→ Materials provided
::::
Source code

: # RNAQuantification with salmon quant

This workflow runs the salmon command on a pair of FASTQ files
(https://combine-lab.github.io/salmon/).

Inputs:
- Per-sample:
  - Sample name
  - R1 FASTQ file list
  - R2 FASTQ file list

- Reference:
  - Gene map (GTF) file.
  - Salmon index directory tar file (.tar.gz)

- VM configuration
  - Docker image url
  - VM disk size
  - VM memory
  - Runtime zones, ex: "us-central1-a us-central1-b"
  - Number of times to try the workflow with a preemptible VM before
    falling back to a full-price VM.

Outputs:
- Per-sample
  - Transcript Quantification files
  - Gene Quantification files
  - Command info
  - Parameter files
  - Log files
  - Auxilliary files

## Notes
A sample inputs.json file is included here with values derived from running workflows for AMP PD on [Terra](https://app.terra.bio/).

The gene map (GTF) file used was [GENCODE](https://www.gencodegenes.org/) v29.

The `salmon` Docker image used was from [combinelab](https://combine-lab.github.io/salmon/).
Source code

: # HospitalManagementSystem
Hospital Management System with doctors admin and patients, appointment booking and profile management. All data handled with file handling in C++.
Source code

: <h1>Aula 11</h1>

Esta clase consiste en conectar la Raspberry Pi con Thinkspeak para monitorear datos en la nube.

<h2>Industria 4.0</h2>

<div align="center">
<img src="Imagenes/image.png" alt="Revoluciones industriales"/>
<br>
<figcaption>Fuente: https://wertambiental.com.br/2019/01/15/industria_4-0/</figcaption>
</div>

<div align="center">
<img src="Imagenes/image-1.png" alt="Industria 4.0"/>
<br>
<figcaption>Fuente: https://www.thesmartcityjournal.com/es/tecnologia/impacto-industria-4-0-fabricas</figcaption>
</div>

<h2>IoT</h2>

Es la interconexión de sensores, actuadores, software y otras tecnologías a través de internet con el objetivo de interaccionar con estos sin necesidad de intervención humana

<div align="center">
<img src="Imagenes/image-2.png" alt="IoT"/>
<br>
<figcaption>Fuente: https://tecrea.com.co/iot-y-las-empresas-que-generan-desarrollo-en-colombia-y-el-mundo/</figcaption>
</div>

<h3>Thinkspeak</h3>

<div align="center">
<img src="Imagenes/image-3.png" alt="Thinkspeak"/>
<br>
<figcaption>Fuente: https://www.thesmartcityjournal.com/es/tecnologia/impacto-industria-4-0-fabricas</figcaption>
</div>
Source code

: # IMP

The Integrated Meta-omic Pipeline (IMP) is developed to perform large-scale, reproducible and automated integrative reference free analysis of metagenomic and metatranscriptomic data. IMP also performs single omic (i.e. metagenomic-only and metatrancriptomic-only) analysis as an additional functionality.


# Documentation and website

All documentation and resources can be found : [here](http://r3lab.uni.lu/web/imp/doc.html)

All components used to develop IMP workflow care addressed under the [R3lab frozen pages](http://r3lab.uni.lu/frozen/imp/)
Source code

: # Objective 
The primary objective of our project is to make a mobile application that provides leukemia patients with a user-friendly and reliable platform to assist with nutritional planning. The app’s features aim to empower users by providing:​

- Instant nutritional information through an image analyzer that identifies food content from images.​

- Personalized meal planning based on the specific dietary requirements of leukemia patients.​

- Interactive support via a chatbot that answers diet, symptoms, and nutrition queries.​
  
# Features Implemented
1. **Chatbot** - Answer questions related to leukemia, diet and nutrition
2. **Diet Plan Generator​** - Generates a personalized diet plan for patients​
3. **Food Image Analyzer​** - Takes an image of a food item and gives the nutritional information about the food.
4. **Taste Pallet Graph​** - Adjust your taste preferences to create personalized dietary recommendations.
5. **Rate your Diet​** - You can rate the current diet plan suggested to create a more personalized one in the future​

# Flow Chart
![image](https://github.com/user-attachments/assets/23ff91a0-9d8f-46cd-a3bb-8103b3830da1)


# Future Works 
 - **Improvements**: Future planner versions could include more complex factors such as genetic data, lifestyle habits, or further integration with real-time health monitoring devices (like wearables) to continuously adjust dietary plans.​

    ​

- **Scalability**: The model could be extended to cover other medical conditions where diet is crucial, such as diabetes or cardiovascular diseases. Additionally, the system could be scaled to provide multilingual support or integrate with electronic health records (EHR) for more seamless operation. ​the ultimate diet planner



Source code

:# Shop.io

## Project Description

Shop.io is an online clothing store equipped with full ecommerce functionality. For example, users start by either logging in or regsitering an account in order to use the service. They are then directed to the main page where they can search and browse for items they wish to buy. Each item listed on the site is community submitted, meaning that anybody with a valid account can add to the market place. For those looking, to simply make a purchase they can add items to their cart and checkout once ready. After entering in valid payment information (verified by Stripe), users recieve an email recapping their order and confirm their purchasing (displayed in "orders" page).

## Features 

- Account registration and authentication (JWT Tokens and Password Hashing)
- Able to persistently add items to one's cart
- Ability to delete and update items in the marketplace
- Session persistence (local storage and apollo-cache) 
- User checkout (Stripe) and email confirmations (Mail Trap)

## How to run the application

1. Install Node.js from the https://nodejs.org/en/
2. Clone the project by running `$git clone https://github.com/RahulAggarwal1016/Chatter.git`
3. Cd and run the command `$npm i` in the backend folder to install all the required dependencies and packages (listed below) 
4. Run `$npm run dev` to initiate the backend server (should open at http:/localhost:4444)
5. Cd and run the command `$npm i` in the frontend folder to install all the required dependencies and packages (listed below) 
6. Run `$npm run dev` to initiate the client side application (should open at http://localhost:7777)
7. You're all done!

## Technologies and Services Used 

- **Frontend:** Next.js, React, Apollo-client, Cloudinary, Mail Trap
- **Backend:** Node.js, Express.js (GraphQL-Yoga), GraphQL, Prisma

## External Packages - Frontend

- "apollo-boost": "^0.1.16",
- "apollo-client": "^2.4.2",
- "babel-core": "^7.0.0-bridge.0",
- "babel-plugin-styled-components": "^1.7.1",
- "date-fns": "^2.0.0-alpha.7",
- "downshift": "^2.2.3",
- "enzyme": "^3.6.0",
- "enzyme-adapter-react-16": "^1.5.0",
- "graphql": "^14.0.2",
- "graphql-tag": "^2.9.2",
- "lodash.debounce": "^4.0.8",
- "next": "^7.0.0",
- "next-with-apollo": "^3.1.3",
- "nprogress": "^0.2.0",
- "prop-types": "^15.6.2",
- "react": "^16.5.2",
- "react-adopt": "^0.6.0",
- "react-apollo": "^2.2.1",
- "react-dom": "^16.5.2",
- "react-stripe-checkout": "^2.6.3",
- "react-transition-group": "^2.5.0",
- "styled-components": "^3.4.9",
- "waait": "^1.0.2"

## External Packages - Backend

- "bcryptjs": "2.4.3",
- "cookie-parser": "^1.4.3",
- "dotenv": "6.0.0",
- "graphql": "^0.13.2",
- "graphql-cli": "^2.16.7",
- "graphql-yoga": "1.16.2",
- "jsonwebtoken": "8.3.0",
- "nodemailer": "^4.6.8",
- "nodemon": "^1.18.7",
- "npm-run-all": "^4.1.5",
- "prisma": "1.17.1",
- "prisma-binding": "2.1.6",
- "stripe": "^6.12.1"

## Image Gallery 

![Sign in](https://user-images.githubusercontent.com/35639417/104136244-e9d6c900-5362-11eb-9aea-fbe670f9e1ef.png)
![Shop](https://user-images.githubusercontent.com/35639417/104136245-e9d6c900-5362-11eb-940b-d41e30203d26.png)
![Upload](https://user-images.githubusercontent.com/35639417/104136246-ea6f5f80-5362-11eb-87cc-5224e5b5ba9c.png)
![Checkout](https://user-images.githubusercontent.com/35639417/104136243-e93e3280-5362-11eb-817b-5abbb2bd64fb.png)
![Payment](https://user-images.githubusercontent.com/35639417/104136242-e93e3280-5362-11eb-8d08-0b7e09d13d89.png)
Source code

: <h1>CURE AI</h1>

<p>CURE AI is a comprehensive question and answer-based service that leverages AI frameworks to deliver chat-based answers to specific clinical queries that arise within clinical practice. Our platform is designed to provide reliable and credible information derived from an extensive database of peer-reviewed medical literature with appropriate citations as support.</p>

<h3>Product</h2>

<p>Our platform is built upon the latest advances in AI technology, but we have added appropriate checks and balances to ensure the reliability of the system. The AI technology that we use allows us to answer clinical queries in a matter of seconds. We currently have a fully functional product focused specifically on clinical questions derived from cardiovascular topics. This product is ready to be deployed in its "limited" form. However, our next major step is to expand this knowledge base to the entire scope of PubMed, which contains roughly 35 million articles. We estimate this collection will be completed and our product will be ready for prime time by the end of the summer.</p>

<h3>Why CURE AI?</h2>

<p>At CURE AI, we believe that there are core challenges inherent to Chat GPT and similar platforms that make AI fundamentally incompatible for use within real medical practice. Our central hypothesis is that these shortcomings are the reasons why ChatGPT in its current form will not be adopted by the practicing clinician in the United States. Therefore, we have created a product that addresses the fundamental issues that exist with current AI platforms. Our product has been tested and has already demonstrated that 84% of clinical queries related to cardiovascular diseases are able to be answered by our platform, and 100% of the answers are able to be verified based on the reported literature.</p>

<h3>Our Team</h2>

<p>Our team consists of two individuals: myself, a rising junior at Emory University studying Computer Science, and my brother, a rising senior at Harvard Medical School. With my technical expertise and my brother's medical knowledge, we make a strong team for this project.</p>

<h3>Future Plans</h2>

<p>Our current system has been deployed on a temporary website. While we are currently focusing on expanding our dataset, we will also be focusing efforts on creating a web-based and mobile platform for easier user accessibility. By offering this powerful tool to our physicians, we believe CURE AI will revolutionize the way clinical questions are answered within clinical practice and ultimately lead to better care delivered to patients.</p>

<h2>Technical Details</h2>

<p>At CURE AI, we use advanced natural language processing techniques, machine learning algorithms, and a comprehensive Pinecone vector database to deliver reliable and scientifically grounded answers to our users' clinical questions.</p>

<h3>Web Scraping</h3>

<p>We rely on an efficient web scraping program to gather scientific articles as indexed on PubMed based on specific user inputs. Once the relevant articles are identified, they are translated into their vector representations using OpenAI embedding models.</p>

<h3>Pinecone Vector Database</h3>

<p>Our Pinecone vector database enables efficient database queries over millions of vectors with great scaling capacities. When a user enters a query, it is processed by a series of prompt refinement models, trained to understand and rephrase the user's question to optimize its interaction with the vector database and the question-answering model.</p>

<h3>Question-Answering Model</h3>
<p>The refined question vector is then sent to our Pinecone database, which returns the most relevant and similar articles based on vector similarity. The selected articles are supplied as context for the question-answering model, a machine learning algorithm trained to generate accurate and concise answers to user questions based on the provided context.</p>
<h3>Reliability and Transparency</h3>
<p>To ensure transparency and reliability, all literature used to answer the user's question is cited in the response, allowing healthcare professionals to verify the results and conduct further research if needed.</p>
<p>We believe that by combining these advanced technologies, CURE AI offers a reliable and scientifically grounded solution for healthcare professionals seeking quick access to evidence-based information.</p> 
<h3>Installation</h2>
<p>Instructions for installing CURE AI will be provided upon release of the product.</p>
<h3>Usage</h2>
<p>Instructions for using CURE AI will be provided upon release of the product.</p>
::::
→ Exercise
Give back the opening line of the records above and every line after it, up to and including the one with "- Log files", unchanged.

→ Task solution
Source code

: # RNAQuantification with salmon quant

This workflow runs the salmon command on a pair of FASTQ files
(https://combine-lab.github.io/salmon/).

Inputs:
- Per-sample:
  - Sample name
  - R1 FASTQ file list
  - R2 FASTQ file list

- Reference:
  - Gene map (GTF) file.
  - Salmon index directory tar file (.tar.gz)

- VM configuration
  - Docker image url
  - VM disk size
  - VM memory
  - Runtime zones, ex: "us-central1-a us-central1-b"
  - Number of times to try the workflow with a preemptible VM before
    falling back to a full-price VM.

Outputs:
- Per-sample
  - Transcript Quantification files
  - Gene Quantification files
  - Command info
  - Parameter files
  - Log files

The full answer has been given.